À travers Marania Penanhoat, Laurent Bonnamy, Henri Loquet et leurs confrères, ce sont plusieurs générations de professionnels de santé qui se mobilisent.
À travers Marania Penanhoat, Laurent Bonnamy, Henri Loquet et leurs confrères, ce sont plusieurs générations de professionnels de santé qui se mobilisent.
Tahiti, le 11 mai 2025 – Quinze médecins de la Presqu’île ont co-signé un courrier adressé le mois dernier au président de la Polynésie française et au ministre de la Santé. Ils y plaident la nécessité d’un renforcement de l’offre hospitalière à Taravao.

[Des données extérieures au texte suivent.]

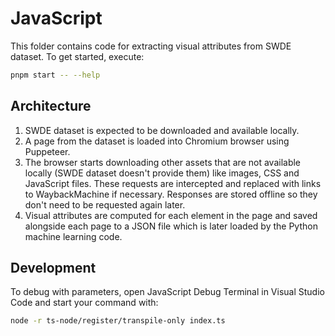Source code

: # JavaScript

This folder contains code for extracting visual attributes from SWDE dataset. To
get started, execute:

```bash
pnpm start -- --help
```

## Architecture

1. SWDE dataset is expected to be downloaded and available locally.
2. A page from the dataset is loaded into Chromium browser using Puppeteer.
3. The browser starts downloading other assets that are not available locally
   (SWDE dataset doesn't provide them) like images, CSS and JavaScript files.
   These requests are intercepted and replaced with links to WaybackMachine if
   necessary. Responses are stored offline so they don't need to be requested
   again later.
4. Visual attributes are computed for each element in the page and saved
   alongside each page to a JSON file which is later loaded by the Python
   machine learning code.

## Development

To debug with parameters, open JavaScript Debug Terminal in Visual Studio Code
and start your command with:

```bash
node -r ts-node/register/transpile-only index.ts
```
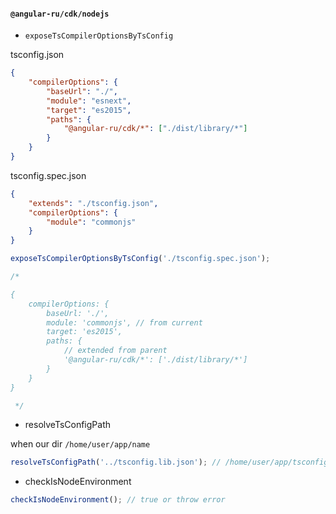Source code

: #### `@angular-ru/cdk/nodejs`

-   `exposeTsCompilerOptionsByTsConfig`

tsconfig.json

```json
{
    "compilerOptions": {
        "baseUrl": "./",
        "module": "esnext",
        "target": "es2015",
        "paths": {
            "@angular-ru/cdk/*": ["./dist/library/*"]
        }
    }
}
```

tsconfig.spec.json

```json
{
    "extends": "./tsconfig.json",
    "compilerOptions": {
        "module": "commonjs"
    }
}
```

```ts
exposeTsCompilerOptionsByTsConfig('./tsconfig.spec.json');

/*

{
    compilerOptions: {
        baseUrl: './',
        module: 'commonjs', // from current
        target: 'es2015',
        paths: {
            // extended from parent
            '@angular-ru/cdk/*': ['./dist/library/*']
        }
    }
}

 */
```

-   resolveTsConfigPath

when our dir `/home/user/app/name`

```ts
resolveTsConfigPath('../tsconfig.lib.json'); // /home/user/app/tsconfig.lib.json
```

-   checkIsNodeEnvironment

```ts
checkIsNodeEnvironment(); // true or throw error
```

Un “projet d’intérêt public” qu’ils souhaitent soutenir “activement”, au même titre que la communauté de communes Terehēamanu.

 
Avec des plans dans les cartons depuis de nombreuses années, le projet de nouvel hôpital au sud de Tahiti peine à se concrétiser. Dans un courrier adressé au mois d’avril au président de la Polynésie française, Moetai Brotherson, et au ministre de la Santé, Cédric Mercadal, quinze médecins libéraux et du service public soulignent qu’il “devient indispensable d’envisager une modernisation profonde ou la construction d’un nouvel établissement hospitalier structurant pour notre région”.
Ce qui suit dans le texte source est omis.